## Source information
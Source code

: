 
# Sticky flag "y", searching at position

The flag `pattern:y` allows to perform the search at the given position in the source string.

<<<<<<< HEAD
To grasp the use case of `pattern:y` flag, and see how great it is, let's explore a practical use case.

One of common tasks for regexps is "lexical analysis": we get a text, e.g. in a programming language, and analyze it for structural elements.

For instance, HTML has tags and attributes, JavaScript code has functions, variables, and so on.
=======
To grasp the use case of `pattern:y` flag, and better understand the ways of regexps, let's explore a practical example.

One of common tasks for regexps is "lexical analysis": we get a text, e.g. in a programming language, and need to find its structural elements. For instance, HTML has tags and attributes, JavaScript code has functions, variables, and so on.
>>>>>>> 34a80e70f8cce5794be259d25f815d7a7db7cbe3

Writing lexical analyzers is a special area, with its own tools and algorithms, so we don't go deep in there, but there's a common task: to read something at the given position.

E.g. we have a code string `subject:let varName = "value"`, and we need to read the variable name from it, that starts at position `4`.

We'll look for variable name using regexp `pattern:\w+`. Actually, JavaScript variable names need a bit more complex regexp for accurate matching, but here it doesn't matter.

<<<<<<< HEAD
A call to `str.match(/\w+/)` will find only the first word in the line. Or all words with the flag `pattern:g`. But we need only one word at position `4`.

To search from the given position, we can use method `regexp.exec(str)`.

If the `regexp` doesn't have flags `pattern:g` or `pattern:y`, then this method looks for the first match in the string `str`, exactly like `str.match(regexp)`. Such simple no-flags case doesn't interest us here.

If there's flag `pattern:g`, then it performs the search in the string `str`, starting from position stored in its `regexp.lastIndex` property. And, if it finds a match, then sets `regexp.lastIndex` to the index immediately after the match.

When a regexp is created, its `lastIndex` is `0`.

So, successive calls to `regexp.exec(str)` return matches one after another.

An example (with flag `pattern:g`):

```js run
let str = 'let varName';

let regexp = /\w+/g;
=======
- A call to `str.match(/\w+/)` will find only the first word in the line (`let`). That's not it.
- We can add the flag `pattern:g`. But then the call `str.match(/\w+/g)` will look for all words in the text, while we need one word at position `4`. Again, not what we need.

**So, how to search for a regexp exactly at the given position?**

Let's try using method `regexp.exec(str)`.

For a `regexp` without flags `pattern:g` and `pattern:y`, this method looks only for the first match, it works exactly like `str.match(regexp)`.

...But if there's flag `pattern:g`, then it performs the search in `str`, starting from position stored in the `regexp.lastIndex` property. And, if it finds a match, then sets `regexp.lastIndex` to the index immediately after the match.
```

## What is needed
Copy out the whole listing above, leaving each line exactly as it stands.

## Exercise result
Source code

: 
# Sticky flag "y", searching at position

The flag `pattern:y` allows to perform the search at the given position in the source string.

<<<<<<< HEAD
To grasp the use case of `pattern:y` flag, and see how great it is, let's explore a practical use case.

One of common tasks for regexps is "lexical analysis": we get a text, e.g. in a programming language, and analyze it for structural elements.

For instance, HTML has tags and attributes, JavaScript code has functions, variables, and so on.
=======
To grasp the use case of `pattern:y` flag, and better understand the ways of regexps, let's explore a practical example.

One of common tasks for regexps is "lexical analysis": we get a text, e.g. in a programming language, and need to find its structural elements. For instance, HTML has tags and attributes, JavaScript code has functions, variables, and so on.
>>>>>>> 34a80e70f8cce5794be259d25f815d7a7db7cbe3

Writing lexical analyzers is a special area, with its own tools and algorithms, so we don't go deep in there, but there's a common task: to read something at the given position.

E.g. we have a code string `subject:let varName = "value"`, and we need to read the variable name from it, that starts at position `4`.

We'll look for variable name using regexp `pattern:\w+`. Actually, JavaScript variable names need a bit more complex regexp for accurate matching, but here it doesn't matter.

<<<<<<< HEAD
A call to `str.match(/\w+/)` will find only the first word in the line. Or all words with the flag `pattern:g`. But we need only one word at position `4`.

To search from the given position, we can use method `regexp.exec(str)`.

If the `regexp` doesn't have flags `pattern:g` or `pattern:y`, then this method looks for the first match in the string `str`, exactly like `str.match(regexp)`. Such simple no-flags case doesn't interest us here.

If there's flag `pattern:g`, then it performs the search in the string `str`, starting from position stored in its `regexp.lastIndex` property. And, if it finds a match, then sets `regexp.lastIndex` to the index immediately after the match.

When a regexp is created, its `lastIndex` is `0`.

So, successive calls to `regexp.exec(str)` return matches one after another.

An example (with flag `pattern:g`):

```js run
let str = 'let varName';

let regexp = /\w+/g;
=======
- A call to `str.match(/\w+/)` will find only the first word in the line (`let`). That's not it.
- We can add the flag `pattern:g`. But then the call `str.match(/\w+/g)` will look for all words in the text, while we need one word at position `4`. Again, not what we need.

**So, how to search for a regexp exactly at the given position?**

Let's try using method `regexp.exec(str)`.

For a `regexp` without flags `pattern:g` and `pattern:y`, this method looks only for the first match, it works exactly like `str.match(regexp)`.

...But if there's flag `pattern:g`, then it performs the search in `str`, starting from position stored in the `regexp.lastIndex` property. And, if it finds a match, then sets `regexp.lastIndex` to the index immediately after the match.
```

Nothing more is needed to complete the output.